**WHAT YOU NEED TO DO:** Only the number is needed. Please count the lines below in which the word "snowlenium" occurs.

**DATA RECORDS:**
★ ★ ★ ★

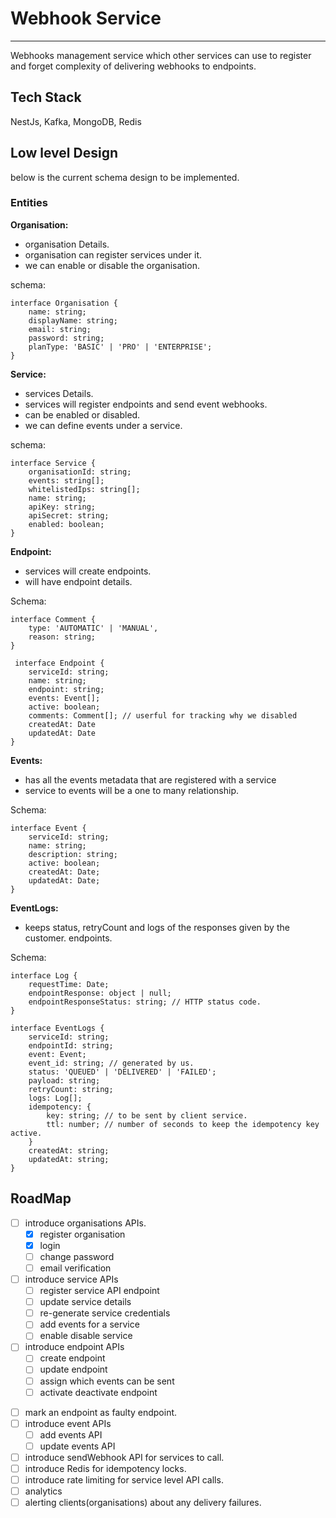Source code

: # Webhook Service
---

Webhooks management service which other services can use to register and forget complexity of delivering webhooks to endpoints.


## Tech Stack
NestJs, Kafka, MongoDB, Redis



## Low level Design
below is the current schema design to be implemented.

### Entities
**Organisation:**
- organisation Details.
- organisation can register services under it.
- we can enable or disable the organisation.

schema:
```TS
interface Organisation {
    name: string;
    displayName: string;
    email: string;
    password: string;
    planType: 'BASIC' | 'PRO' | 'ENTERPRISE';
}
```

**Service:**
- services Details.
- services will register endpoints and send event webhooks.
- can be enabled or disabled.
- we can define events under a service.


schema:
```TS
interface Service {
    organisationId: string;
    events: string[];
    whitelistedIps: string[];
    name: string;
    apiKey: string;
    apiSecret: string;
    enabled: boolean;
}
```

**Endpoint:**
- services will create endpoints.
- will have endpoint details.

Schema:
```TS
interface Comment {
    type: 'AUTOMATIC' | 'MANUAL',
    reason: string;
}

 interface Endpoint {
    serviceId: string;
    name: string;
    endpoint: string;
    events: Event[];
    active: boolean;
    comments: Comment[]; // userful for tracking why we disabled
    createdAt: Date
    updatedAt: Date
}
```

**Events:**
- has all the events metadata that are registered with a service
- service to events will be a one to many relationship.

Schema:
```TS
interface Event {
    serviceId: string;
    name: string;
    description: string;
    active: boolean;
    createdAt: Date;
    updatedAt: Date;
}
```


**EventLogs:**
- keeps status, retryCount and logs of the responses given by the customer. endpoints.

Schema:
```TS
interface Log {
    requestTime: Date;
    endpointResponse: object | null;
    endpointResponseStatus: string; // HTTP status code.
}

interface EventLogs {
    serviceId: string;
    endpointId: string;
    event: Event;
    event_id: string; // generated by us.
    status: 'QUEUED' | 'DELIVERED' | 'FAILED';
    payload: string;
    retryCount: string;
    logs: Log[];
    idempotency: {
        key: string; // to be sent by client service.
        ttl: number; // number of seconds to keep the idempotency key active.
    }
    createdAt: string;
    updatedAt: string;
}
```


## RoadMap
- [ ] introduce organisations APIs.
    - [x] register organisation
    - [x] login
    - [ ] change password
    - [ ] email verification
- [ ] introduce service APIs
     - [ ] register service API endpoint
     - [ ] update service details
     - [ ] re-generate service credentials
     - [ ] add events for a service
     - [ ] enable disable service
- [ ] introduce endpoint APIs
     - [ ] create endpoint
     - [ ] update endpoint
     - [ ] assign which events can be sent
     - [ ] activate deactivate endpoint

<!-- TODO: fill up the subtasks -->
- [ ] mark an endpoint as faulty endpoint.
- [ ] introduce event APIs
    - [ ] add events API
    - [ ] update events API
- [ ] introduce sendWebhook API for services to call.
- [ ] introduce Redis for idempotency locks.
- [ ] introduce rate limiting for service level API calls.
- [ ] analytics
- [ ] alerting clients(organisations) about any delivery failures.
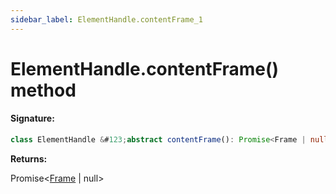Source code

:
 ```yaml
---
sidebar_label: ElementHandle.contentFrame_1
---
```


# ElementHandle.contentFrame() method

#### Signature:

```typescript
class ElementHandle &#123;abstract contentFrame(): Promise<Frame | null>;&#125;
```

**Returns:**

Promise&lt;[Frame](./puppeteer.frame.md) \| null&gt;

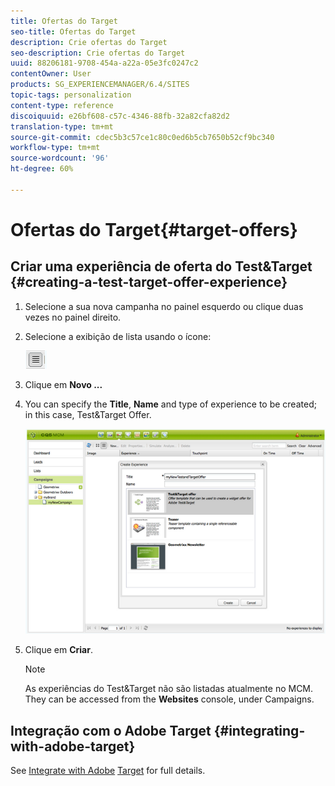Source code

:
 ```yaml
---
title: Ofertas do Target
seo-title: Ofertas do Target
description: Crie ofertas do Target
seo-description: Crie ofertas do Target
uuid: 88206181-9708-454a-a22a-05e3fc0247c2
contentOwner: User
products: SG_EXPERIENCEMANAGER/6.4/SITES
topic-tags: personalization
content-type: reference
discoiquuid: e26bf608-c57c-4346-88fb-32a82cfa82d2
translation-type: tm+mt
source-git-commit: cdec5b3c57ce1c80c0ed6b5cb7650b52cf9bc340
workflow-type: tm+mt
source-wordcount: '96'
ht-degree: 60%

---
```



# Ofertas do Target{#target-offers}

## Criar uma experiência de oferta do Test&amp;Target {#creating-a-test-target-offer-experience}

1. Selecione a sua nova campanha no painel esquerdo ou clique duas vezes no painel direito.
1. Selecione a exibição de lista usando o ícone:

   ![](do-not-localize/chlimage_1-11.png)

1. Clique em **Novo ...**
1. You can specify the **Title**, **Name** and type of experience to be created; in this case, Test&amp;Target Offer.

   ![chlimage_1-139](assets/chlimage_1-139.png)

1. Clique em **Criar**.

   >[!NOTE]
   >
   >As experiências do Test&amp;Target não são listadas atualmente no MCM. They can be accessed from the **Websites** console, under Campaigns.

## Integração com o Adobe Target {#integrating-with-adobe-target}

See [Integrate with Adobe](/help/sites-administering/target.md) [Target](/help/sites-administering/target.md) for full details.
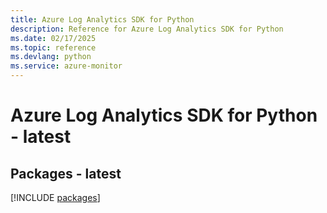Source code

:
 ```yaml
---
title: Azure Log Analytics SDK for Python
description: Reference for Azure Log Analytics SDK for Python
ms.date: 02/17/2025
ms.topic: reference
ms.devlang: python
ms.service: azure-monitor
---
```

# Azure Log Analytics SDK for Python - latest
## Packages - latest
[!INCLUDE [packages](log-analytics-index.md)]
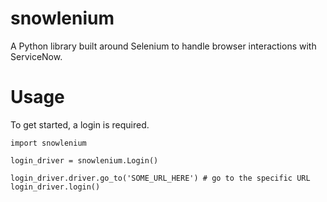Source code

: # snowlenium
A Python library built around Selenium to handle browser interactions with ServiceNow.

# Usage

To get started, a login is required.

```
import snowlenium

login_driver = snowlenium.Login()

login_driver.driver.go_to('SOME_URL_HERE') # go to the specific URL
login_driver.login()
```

★ ★ ★ ★

**EXERCISE OUTPUT:** 3